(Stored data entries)
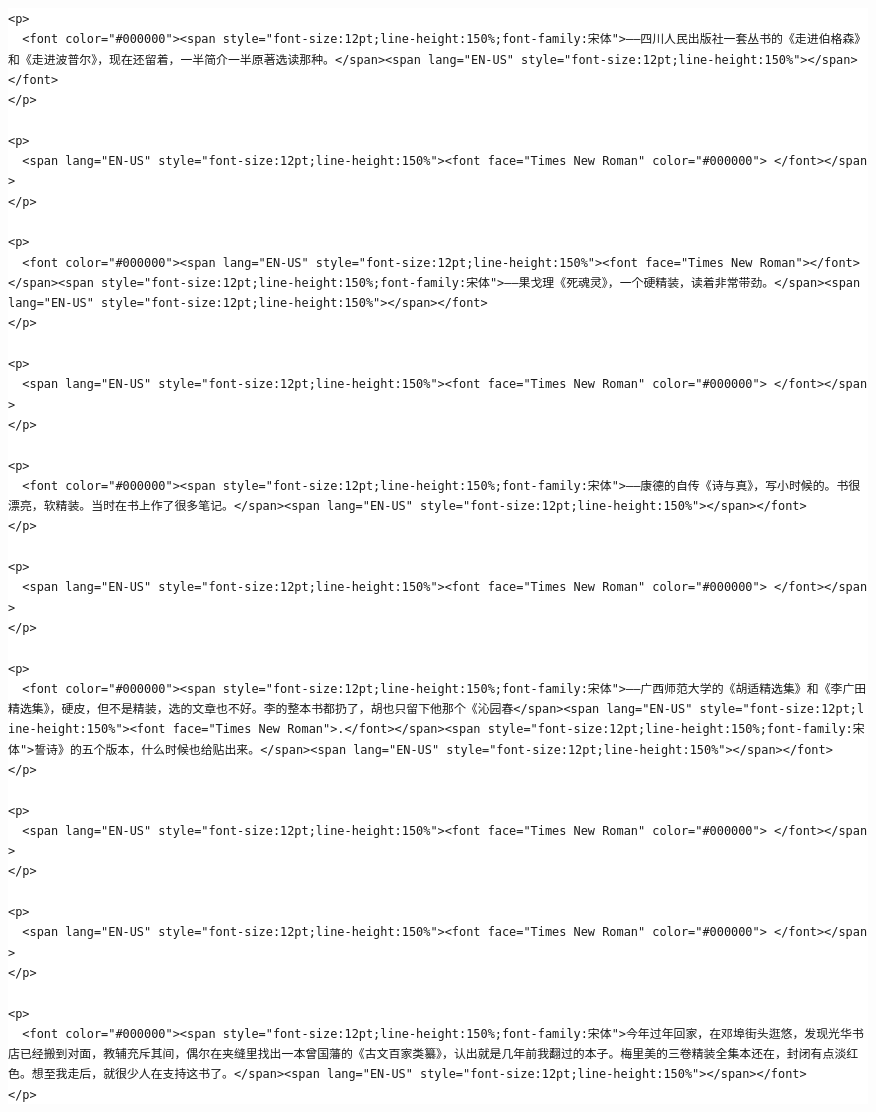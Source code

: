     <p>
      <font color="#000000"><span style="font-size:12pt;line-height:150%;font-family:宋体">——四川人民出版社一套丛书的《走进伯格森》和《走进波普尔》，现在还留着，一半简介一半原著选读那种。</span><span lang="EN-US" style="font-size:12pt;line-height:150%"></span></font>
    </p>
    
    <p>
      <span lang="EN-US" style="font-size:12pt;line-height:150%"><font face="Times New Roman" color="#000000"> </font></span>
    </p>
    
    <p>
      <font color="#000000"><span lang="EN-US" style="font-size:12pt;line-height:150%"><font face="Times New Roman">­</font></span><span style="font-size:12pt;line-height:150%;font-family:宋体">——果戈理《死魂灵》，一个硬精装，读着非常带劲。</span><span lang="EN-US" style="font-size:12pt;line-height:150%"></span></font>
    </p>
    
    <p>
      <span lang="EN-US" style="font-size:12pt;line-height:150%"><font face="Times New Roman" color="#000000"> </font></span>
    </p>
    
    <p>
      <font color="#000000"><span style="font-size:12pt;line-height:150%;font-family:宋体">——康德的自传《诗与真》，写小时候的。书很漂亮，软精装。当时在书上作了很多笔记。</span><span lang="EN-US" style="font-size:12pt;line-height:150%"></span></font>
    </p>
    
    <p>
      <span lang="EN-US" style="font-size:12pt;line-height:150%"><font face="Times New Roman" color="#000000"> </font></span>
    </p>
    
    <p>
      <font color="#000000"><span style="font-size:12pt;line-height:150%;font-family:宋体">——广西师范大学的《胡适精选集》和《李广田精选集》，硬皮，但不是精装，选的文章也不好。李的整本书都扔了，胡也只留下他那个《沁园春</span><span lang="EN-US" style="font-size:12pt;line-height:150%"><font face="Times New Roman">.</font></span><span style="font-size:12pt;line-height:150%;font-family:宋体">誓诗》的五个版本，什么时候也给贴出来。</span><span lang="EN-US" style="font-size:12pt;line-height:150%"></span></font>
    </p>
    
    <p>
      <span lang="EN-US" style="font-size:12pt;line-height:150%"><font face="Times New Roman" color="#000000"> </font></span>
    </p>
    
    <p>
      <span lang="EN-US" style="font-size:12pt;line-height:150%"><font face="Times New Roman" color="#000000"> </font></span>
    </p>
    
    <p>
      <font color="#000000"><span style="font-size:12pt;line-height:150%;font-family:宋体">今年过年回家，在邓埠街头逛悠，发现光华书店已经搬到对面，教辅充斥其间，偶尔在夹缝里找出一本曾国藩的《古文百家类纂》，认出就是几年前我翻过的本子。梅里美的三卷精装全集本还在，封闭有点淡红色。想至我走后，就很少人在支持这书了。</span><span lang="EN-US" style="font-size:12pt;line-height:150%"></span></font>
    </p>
---
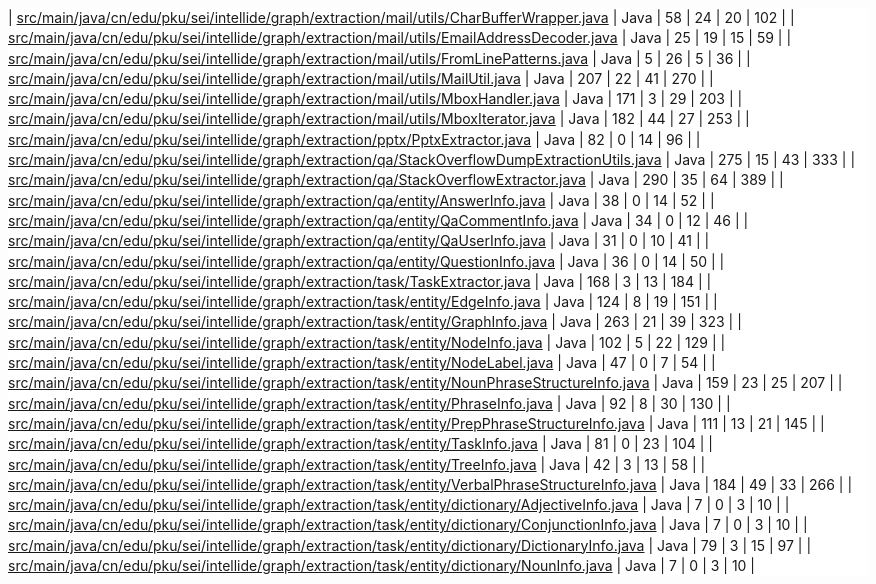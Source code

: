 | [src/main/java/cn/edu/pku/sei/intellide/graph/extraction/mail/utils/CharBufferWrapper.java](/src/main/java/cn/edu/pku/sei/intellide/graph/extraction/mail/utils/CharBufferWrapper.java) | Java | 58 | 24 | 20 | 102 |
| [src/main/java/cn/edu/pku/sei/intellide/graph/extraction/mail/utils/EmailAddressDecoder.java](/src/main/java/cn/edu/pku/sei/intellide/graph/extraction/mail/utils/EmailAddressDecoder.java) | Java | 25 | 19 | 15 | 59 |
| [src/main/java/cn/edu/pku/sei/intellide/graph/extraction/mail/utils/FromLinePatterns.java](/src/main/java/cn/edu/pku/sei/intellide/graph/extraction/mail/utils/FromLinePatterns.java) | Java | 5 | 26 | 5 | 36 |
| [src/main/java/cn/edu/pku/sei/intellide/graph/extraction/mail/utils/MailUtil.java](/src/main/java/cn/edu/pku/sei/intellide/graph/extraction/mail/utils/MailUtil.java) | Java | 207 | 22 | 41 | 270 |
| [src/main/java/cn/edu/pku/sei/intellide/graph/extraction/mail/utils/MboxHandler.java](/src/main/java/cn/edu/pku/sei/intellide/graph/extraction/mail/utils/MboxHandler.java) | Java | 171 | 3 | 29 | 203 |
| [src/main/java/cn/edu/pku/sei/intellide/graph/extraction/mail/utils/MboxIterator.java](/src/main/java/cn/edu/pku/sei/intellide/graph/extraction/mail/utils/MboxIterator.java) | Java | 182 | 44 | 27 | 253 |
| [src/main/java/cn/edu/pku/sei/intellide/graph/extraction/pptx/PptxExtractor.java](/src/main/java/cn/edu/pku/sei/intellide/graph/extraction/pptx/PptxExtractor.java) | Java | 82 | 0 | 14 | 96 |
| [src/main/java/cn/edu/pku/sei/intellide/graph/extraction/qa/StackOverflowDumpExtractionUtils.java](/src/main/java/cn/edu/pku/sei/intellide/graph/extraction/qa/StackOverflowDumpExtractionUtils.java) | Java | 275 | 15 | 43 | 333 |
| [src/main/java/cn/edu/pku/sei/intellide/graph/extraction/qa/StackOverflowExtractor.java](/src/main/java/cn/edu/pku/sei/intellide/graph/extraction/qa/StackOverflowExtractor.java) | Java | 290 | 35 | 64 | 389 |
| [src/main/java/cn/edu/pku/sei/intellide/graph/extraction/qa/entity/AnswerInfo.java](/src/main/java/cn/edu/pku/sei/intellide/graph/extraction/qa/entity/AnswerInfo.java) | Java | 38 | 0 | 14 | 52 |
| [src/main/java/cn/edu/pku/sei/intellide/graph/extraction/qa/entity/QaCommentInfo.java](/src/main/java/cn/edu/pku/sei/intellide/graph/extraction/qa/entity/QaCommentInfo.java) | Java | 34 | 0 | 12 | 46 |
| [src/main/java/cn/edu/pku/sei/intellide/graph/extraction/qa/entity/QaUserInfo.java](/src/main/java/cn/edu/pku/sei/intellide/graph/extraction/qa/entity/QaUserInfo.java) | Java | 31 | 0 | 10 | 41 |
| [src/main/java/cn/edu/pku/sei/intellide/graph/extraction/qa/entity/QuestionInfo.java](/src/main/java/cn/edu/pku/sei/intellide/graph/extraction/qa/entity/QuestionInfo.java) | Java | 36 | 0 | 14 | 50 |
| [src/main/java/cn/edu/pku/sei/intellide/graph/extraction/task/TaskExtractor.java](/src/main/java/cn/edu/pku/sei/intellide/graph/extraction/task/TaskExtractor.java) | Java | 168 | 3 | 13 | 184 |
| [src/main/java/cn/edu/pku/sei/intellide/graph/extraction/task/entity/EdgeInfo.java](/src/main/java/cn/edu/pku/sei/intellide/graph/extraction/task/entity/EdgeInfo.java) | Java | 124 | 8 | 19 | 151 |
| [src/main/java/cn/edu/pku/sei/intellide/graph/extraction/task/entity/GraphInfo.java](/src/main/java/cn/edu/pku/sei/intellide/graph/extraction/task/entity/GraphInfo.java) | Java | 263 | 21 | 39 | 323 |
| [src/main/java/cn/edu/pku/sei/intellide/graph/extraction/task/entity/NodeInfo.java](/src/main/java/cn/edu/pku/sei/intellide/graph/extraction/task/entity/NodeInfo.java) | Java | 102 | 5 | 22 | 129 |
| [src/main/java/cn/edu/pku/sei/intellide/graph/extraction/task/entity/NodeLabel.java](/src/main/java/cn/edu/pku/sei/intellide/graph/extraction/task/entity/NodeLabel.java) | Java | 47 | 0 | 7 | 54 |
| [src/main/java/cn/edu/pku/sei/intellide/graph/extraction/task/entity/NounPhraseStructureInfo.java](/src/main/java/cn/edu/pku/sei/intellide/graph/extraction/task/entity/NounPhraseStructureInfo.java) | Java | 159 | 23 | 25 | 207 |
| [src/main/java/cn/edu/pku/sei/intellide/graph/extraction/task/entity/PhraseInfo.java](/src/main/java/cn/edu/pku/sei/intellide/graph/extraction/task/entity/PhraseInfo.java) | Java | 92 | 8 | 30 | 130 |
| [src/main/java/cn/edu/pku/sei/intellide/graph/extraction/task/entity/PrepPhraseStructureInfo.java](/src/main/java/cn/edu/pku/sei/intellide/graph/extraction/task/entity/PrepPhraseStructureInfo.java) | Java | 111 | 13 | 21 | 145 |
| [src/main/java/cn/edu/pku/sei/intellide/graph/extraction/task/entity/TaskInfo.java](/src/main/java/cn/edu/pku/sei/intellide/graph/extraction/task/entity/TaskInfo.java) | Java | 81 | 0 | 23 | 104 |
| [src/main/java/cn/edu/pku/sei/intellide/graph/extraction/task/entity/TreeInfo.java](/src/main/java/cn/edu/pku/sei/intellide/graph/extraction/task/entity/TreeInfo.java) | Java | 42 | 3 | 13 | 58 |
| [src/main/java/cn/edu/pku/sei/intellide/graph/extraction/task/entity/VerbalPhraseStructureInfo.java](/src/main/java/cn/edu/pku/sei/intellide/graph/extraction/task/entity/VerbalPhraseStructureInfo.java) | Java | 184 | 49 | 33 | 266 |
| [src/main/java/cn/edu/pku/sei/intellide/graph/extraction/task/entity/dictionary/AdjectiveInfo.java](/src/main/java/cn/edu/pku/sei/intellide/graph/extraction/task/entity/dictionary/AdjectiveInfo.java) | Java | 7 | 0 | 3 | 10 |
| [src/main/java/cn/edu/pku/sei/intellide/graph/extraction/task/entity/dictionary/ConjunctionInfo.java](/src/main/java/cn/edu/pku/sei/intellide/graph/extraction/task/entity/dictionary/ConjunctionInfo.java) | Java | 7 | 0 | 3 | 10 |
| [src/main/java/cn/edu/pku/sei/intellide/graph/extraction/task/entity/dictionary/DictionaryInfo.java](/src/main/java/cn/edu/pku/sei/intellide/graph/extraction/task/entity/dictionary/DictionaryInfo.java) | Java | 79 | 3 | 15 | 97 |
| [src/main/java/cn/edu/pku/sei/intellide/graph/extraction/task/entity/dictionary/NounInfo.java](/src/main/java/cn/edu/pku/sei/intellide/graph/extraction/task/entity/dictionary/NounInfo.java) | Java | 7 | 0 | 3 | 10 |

### WHAT IS REQUIRED
The required answer is the exact run of lines above starting at the line with "0 | 10 | 41 |" and ending at the line with "8 | 30 | 130 |", with both ends present.

### SOLUTION
| [src/main/java/cn/edu/pku/sei/intellide/graph/extraction/qa/entity/QaUserInfo.java](/src/main/java/cn/edu/pku/sei/intellide/graph/extraction/qa/entity/QaUserInfo.java) | Java | 31 | 0 | 10 | 41 |
| [src/main/java/cn/edu/pku/sei/intellide/graph/extraction/qa/entity/QuestionInfo.java](/src/main/java/cn/edu/pku/sei/intellide/graph/extraction/qa/entity/QuestionInfo.java) | Java | 36 | 0 | 14 | 50 |
| [src/main/java/cn/edu/pku/sei/intellide/graph/extraction/task/TaskExtractor.java](/src/main/java/cn/edu/pku/sei/intellide/graph/extraction/task/TaskExtractor.java) | Java | 168 | 3 | 13 | 184 |
| [src/main/java/cn/edu/pku/sei/intellide/graph/extraction/task/entity/EdgeInfo.java](/src/main/java/cn/edu/pku/sei/intellide/graph/extraction/task/entity/EdgeInfo.java) | Java | 124 | 8 | 19 | 151 |
| [src/main/java/cn/edu/pku/sei/intellide/graph/extraction/task/entity/GraphInfo.java](/src/main/java/cn/edu/pku/sei/intellide/graph/extraction/task/entity/GraphInfo.java) | Java | 263 | 21 | 39 | 323 |
| [src/main/java/cn/edu/pku/sei/intellide/graph/extraction/task/entity/NodeInfo.java](/src/main/java/cn/edu/pku/sei/intellide/graph/extraction/task/entity/NodeInfo.java) | Java | 102 | 5 | 22 | 129 |
| [src/main/java/cn/edu/pku/sei/intellide/graph/extraction/task/entity/NodeLabel.java](/src/main/java/cn/edu/pku/sei/intellide/graph/extraction/task/entity/NodeLabel.java) | Java | 47 | 0 | 7 | 54 |
| [src/main/java/cn/edu/pku/sei/intellide/graph/extraction/task/entity/NounPhraseStructureInfo.java](/src/main/java/cn/edu/pku/sei/intellide/graph/extraction/task/entity/NounPhraseStructureInfo.java) | Java | 159 | 23 | 25 | 207 |
| [src/main/java/cn/edu/pku/sei/intellide/graph/extraction/task/entity/PhraseInfo.java](/src/main/java/cn/edu/pku/sei/intellide/graph/extraction/task/entity/PhraseInfo.java) | Java | 92 | 8 | 30 | 130 |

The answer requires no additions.